Pattern matching and the compiler can be surprising

01/04/2024
C#.NET

Pattern matching is a powerful feature in C#. It allows you to match a value against a pattern and extract information from the value. The compiler does the magic for you - and sometimes it struckles with that.

On a mailing list, there was this interesting bit of code:

Console.WriteLine(GetHashcode(new Derived()));

int GetHashcode(BaseBase baseBase)
{
    return baseBase switch {
        Derived { Foo: { } f, Bar: { } b } => HashCode.Combine(f, b),
        Base { Foo: { } f } => f.GetHashCode(),
        _ => 0,
    };
}

public class BaseBase;

public class Base : BaseBase
{
    public object? Foo { get; set; }
}

public class Derived : Base
{ 
    public object? Bar { get; set; }
}

The interesting bit is the GetHashCode function that takes a BaseBase and returns a hash code. It uses pattern matching to match the type and get the hash code. The interesting part is Derived { Foo: { } f, Bar: { } b } - It basically guarantees that Foo and Bar are not null. The second condition is to check only against the Base type (so we go from most specific to least specific). What is the surprise here? Well, if you compile that code you will get a warning:

Program.cs(9,32): Warning CS8602 : Dereference of a possibly null reference.
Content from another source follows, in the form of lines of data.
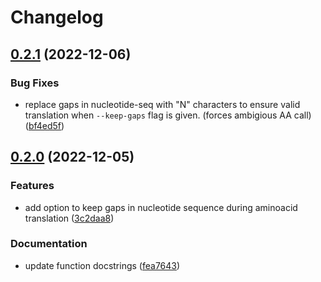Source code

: # Changelog

## [0.2.1](https://github.com/RIVM-bioinformatics/AminoExtract/compare/v0.2.0...v0.2.1) (2022-12-06)


### Bug Fixes

* replace gaps in nucleotide-seq with "N" characters to ensure valid translation when `--keep-gaps` flag is given. (forces ambigious AA call) ([bf4ed5f](https://github.com/RIVM-bioinformatics/AminoExtract/commit/bf4ed5f1492bfc357fe3d64c175c2f7a55e595ee))

## [0.2.0](https://github.com/RIVM-bioinformatics/AminoExtract/compare/v0.1.0...v0.2.0) (2022-12-05)


### Features

* add option to keep gaps in nucleotide sequence during aminoacid translation ([3c2daa8](https://github.com/RIVM-bioinformatics/AminoExtract/commit/3c2daa85db8aff39a6b3bfbcb4fc8d901654a7f7))


### Documentation

* update function docstrings ([fea7643](https://github.com/RIVM-bioinformatics/AminoExtract/commit/fea76438f0e6500926c8db28b01d2c01675219a5))
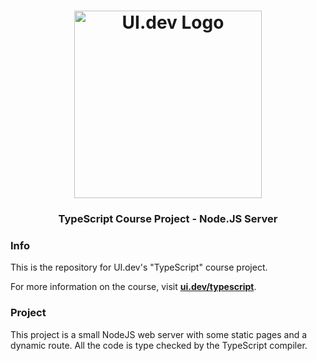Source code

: <h1 align="center">
  <a href="https://ui.dev">
    <img
      src="https://ui.dev/images/logos/ui.png"
      alt="UI.dev Logo" width="300" />
  </a>
  <br />
</h1>

<h3 align="center">TypeScript Course Project - Node.JS Server</h3>

### Info

This is the repository for UI.dev's "TypeScript" course project.

For more information on the course, visit **[ui.dev/typescript](https://ui.dev/typescript/)**.

### Project

This project is a small NodeJS web server with some static pages and a dynamic route. All the code is type checked by the TypeScript compiler.
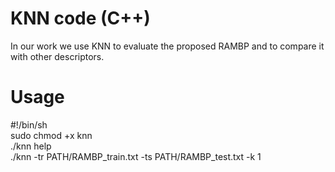 # KNN code (C++)

In our work we use KNN to evaluate the proposed RAMBP and to compare it with other descriptors.

# Usage
#!/bin/sh<br/>
sudo chmod +x knn<br/>
./knn help<br/>
./knn -tr PATH/RAMBP_train.txt  -ts  PATH/RAMBP_test.txt  -k 1<br/>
Line 9 is this part: Base { Foo: { } f } => f.GetHashCode(),. That is surprising, isn't it? Given that we explicitly check that Foo is not null, so why does the compiler complain about it? For that we have to look at the lowered code, the compiler generates for GetHashCode:

internal static GetHashcode(BaseBase baseBase)
{
    Derived derived = baseBase as Derived;
    object foo2;
    if (derived != null)
    {
        object foo = derived.Foo;
        if (foo != null)
        {
            object bar = derived.Bar;
            if (bar == null)
            {
                Base @base = (Base)baseBase;
                foo2 = @base.Foo;
                goto IL_005c;
            }
            return HashCode.Combine(foo, bar);
        }
    }
    else
    {
        Base @base = baseBase as Base;
        if (@base != null)
        {
            foo2 = @base.Foo;
            if (foo2 != null)
            {
                goto IL_005c;
            }
        }
    }
    return 0;
    IL_005c:
    return foo2.GetHashCode();
}

The part the compiler complains in the lowered code is: return foo2.GetHashCode();. Why? Well in our case, where we only have Base and not Derived we will go into the else branch of the function as the cast to Dervied will fail. The problem seems to be the goto statement where the static analysis seems to be in trouble.
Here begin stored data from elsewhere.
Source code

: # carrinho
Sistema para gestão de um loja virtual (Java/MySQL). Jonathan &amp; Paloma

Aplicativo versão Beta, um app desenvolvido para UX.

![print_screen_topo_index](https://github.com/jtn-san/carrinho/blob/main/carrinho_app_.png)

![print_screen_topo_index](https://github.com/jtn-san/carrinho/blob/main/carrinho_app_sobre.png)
So if you have that exact pattern in your code, you might want to be aware of that. Now there are super rare edge cases like this, where it might apply and actually throws a NullReferenceException:

public class Base : TheRealBase
{
    private object? foo;

    public object? Foo
    {
        get
        {
            Console.WriteLine("I was Called");
            var r = foo;
            foo = null;
            return r;
        }

        set => foo = value;
    }
}

In this case, you will receive a NullReferenceException - the reason is that your property is called twice (you can see two times "I was called" on the console before the Exception).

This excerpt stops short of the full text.